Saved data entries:
★ ★ ★ ★

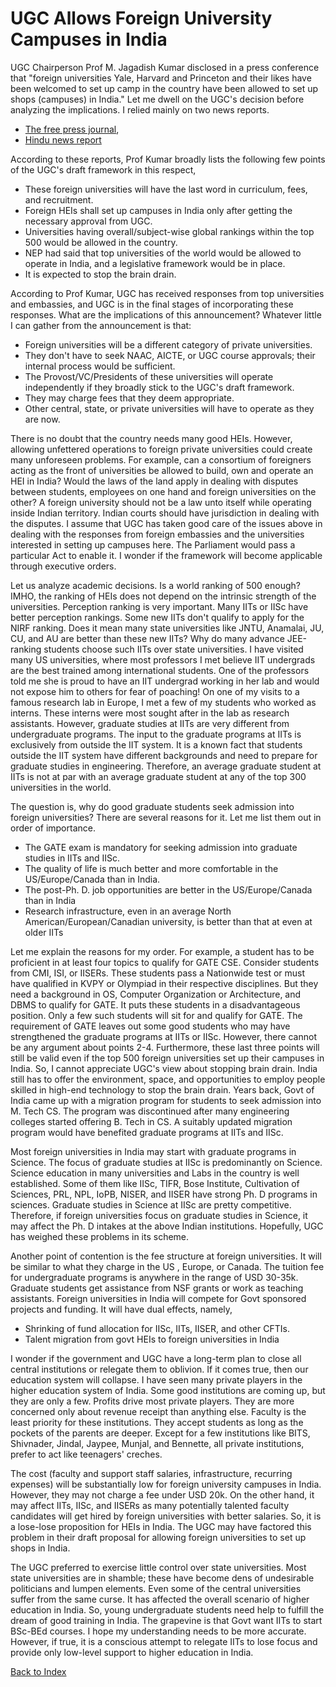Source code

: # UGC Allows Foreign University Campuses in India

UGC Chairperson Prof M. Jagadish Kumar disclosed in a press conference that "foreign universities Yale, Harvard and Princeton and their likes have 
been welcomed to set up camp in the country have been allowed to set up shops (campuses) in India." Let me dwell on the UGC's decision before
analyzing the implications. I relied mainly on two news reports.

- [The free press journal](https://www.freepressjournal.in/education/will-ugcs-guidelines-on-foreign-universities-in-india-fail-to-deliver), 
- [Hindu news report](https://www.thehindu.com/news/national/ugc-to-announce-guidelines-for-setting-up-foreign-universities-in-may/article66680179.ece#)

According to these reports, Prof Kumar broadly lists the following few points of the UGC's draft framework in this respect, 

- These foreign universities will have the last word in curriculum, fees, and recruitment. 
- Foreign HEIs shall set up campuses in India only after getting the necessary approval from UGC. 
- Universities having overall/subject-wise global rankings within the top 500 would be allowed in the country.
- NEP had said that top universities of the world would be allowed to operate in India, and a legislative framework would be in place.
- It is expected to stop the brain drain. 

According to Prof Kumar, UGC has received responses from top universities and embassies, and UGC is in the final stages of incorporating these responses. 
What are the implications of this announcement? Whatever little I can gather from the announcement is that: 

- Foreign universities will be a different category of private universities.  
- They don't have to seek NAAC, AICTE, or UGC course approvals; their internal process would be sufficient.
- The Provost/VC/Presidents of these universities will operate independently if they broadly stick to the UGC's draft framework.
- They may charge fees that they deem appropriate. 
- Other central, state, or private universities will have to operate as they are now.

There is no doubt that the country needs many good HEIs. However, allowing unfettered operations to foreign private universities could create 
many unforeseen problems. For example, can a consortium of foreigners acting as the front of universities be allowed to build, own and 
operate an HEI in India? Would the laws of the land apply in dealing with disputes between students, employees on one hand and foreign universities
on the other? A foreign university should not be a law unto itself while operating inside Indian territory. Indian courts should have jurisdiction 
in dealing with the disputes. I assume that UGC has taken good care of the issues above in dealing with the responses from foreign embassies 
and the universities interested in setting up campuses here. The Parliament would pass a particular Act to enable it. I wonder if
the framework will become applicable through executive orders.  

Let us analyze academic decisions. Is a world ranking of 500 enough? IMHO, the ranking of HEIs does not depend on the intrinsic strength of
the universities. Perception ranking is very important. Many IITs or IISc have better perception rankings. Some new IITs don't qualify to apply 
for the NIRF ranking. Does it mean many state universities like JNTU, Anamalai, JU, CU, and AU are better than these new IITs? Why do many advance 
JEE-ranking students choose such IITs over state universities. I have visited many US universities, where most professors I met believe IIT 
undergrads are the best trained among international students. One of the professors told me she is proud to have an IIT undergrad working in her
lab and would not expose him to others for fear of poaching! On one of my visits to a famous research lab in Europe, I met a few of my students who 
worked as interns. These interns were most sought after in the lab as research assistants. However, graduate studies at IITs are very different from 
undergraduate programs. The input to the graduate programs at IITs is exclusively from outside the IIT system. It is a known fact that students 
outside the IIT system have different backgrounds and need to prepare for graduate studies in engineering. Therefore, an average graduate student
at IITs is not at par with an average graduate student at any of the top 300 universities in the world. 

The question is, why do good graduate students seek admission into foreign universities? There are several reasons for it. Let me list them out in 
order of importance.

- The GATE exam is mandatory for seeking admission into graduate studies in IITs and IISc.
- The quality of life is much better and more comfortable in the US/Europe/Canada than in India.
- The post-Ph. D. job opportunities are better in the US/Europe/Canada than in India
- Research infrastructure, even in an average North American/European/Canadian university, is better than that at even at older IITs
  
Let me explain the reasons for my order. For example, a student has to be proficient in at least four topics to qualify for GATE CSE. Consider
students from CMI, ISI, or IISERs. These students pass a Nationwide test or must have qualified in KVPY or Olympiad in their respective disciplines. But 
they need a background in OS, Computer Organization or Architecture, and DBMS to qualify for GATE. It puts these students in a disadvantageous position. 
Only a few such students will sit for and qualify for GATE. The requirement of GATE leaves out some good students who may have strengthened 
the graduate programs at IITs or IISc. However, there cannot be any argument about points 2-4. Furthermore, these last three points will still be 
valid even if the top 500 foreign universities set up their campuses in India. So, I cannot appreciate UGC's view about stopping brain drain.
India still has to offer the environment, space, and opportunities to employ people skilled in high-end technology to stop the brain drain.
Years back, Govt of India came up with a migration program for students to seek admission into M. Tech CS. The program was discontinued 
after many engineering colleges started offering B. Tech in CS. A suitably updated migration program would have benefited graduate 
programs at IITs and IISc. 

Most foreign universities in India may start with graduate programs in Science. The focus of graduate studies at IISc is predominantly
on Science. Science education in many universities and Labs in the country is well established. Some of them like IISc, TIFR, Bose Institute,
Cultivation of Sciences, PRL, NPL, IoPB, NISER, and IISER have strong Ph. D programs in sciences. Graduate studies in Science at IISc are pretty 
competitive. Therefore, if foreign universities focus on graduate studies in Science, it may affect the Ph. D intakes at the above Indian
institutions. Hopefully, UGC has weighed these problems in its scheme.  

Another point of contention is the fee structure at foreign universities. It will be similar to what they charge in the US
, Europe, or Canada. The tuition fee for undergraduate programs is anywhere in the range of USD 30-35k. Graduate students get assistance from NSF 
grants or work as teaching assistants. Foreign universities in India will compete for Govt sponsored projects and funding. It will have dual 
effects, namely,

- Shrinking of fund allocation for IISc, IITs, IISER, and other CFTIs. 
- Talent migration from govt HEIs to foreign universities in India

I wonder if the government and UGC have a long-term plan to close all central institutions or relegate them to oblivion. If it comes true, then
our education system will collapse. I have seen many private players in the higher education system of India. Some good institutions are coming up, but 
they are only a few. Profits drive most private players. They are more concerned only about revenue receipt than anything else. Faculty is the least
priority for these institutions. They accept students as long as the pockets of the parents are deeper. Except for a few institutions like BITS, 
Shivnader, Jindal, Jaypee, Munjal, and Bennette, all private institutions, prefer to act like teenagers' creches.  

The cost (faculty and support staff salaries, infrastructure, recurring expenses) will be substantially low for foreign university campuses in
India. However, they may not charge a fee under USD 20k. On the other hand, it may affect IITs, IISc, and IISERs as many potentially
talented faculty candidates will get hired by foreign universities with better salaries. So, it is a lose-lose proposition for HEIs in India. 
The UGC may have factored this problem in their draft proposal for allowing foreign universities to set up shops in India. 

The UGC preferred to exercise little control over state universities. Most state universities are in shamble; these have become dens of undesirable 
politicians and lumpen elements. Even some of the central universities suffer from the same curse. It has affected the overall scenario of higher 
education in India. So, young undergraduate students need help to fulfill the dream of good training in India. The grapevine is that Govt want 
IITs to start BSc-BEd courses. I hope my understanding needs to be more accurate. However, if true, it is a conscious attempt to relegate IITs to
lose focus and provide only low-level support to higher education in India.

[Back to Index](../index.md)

★ ★ ★ ★

▶ _How to complete this task_:
Write out only those lines that fall between the one containing "India. However, they" and the end of the entries, the first and last included, exactly as they read.

▶ _Answer space_:
India. However, they may not charge a fee under USD 20k. On the other hand, it may affect IITs, IISc, and IISERs as many potentially
talented faculty candidates will get hired by foreign universities with better salaries. So, it is a lose-lose proposition for HEIs in India. 
The UGC may have factored this problem in their draft proposal for allowing foreign universities to set up shops in India. 

The UGC preferred to exercise little control over state universities. Most state universities are in shamble; these have become dens of undesirable 
politicians and lumpen elements. Even some of the central universities suffer from the same curse. It has affected the overall scenario of higher 
education in India. So, young undergraduate students need help to fulfill the dream of good training in India. The grapevine is that Govt want 
IITs to start BSc-BEd courses. I hope my understanding needs to be more accurate. However, if true, it is a conscious attempt to relegate IITs to
lose focus and provide only low-level support to higher education in India.

[Back to Index](../index.md)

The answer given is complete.